6 de março de 2026 00:54

Lição de uma formiguinha

Redação PA Notícias

Nordeste da Bahia e o clima é implacável. Não importa que o Criador tenha nos provido de árvores e cactáceas de raízes profundas e com capacidade de armazenamento de água. O clima é desanimador.

Não carece reclamar. Importa, isso sim, conceber maneiras de resistir e sobreviver: barragens retentoras de água, sistemas de silagem de grãos, perfuração de poços, e assim sucessivamente. Por que não há programas intensivos para essas medidas é outra conversa.

No perímetro urbano, onde plantamos árvores trazidas de outras regiões, elas penam em sobreviver. E a gente pena em mantê-las vivas. Baldinho de água pra cá e baldinho pra lá e vamos persistindo na tarefa de salvá-las. Na realidade, como uma espécie de Dom Quixote do verde, temos salvado dezenas delas da morte por falta d’água.

A tarefa de jardineiro voluntário de Paulo Afonso não é fácil. Cansa. Abate. Desanima. Mesmo incomoda. Insistimos até que venham, mandados pela Providência, outros voluntários. E vamos levando.

Nesse desânimo e nessa incerteza, carregando um pedaço de farelo de biscoito lançado ao chão, lutava uma formiguinha. Alquebrada e sozinha, longe da sua casa e da sua prole, dava tudo de si para a sobrevivência dos seus. A cena me chamou a atenção. Passei a observar a epopeia da pequena e insignificante formiga. Lá ia ela a enfrentar todos os obstáculos e peripécias imagináveis. O vento soprava e, às vezes, a derrubava. Mas ela se levantava e novamente erguia a carga preciosa. Descia e subia. Virava e contornava. E não desistia.

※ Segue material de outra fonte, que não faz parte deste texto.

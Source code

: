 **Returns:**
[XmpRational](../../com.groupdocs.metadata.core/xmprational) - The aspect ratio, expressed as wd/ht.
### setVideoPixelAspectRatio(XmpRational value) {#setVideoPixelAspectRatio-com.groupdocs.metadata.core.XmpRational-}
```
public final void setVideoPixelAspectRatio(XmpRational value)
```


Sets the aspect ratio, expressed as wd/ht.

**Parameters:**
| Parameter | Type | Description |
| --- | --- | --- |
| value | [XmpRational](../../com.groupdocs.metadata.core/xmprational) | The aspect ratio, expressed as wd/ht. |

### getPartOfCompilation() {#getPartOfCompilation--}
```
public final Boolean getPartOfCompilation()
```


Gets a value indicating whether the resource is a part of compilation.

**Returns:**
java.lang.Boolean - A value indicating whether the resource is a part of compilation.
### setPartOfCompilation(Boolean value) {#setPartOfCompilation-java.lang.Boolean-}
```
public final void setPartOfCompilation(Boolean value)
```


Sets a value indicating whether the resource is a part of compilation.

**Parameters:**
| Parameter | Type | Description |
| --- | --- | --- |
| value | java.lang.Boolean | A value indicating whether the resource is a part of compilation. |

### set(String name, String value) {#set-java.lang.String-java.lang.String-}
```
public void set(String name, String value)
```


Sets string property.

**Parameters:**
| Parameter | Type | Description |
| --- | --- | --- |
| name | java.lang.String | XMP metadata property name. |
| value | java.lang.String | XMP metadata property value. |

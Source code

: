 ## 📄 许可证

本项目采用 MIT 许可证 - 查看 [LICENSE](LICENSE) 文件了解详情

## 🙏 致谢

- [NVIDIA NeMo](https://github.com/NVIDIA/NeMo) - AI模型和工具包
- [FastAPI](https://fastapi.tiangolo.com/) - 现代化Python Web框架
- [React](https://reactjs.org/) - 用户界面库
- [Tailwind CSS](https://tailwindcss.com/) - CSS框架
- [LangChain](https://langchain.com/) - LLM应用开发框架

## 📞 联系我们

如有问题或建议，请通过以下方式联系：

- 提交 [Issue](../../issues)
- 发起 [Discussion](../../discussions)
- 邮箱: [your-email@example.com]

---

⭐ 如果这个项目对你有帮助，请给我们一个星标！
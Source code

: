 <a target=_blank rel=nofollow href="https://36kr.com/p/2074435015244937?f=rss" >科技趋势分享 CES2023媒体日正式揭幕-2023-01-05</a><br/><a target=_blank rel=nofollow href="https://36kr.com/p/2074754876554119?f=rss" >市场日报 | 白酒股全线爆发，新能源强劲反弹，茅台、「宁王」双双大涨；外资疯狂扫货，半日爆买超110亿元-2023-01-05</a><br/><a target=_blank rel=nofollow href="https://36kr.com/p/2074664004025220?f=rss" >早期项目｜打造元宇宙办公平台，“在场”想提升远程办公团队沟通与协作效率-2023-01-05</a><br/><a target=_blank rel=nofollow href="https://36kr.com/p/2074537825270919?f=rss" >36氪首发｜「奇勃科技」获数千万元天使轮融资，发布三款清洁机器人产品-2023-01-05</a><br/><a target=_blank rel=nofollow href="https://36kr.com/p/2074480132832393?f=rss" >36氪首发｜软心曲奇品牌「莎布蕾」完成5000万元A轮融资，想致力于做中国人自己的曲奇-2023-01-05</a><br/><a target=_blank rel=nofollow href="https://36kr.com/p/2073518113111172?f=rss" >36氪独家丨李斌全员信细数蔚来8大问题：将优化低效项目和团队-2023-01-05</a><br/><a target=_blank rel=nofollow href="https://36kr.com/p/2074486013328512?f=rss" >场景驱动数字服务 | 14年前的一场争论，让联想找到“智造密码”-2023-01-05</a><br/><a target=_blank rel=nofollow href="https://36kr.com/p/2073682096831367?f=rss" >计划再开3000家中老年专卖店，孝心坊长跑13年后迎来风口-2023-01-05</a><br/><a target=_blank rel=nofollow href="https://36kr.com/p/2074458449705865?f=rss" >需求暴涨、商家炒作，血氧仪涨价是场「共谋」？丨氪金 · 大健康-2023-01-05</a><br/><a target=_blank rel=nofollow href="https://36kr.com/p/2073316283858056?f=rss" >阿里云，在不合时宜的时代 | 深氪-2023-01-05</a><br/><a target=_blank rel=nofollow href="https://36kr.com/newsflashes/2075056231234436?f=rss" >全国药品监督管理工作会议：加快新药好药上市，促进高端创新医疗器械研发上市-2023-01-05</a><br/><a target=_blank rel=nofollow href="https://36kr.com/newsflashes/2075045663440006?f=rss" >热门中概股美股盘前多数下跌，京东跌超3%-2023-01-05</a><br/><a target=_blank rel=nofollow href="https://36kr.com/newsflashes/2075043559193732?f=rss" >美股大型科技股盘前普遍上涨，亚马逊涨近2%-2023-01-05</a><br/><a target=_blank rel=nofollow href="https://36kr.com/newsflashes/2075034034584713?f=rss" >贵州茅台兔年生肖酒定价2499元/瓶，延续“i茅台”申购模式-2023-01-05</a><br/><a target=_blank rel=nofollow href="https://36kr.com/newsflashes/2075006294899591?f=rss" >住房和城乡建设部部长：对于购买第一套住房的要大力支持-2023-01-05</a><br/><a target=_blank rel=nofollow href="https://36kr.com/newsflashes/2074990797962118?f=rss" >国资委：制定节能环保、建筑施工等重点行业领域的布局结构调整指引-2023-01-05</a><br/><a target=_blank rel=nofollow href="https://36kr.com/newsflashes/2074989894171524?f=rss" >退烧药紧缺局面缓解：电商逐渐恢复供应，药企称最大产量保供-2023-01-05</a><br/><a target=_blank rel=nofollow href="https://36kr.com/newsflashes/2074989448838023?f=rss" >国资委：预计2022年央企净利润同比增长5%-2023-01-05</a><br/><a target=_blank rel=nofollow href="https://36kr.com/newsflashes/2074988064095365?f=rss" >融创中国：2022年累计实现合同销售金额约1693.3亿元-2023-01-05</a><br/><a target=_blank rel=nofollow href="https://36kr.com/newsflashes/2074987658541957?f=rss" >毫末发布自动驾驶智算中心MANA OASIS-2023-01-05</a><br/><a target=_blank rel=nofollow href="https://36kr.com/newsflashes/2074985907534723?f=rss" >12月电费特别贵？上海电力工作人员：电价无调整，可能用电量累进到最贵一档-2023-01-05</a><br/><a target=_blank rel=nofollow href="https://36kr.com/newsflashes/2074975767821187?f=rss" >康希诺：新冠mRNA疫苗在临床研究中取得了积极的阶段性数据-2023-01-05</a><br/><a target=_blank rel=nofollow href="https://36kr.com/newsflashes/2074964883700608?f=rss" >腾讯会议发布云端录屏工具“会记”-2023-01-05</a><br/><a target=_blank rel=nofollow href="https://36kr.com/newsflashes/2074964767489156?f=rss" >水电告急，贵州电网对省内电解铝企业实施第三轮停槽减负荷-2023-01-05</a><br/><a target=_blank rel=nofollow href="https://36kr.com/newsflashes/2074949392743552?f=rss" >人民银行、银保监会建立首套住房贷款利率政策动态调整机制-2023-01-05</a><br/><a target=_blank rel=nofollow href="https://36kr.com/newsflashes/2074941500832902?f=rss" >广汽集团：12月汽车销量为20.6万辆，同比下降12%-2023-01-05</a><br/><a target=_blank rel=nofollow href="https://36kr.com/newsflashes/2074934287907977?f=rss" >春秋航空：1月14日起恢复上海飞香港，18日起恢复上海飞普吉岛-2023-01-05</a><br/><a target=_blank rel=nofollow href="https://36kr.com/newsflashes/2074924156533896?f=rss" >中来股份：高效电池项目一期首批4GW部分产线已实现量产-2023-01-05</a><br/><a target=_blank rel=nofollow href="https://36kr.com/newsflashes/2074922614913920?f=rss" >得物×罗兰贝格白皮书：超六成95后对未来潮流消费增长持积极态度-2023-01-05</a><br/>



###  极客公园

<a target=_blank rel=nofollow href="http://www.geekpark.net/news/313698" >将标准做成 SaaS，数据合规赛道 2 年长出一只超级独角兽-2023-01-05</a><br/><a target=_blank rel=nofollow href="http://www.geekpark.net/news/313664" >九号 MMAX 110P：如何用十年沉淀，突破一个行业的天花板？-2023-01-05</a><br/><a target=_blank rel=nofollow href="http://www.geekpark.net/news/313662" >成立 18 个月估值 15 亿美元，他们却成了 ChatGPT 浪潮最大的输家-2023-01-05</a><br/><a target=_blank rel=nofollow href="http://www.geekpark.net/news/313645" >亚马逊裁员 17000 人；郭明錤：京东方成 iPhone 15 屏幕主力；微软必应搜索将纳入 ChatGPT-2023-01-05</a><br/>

Alguns “quilômetros” vencidos e uma formação de formigas outras a atravessar. Foi atacada e a carga tombou. Para o bem ou para o mal, tive que intervir (eu acompanhava de perto a sua luta). Ela recuperou a carga e prosseguiu quilômetros à frente até ao que me pareceu a reta final da entrada do formigueiro.

O leitor pode rir, não estranho, mas continuei a participar do esforço daquela formiga agora em oração. Orei a Deus por aquele ser minúsculo que foi criado justamente por Ele. Está escrito que nada escapa ao seu controle e à sua proteção.

Assim, caro leitor, me recobrei do desânimo de que falamos ao observar o belo e profundo exemplo de persistência de uma mera e minúscula formiguinha.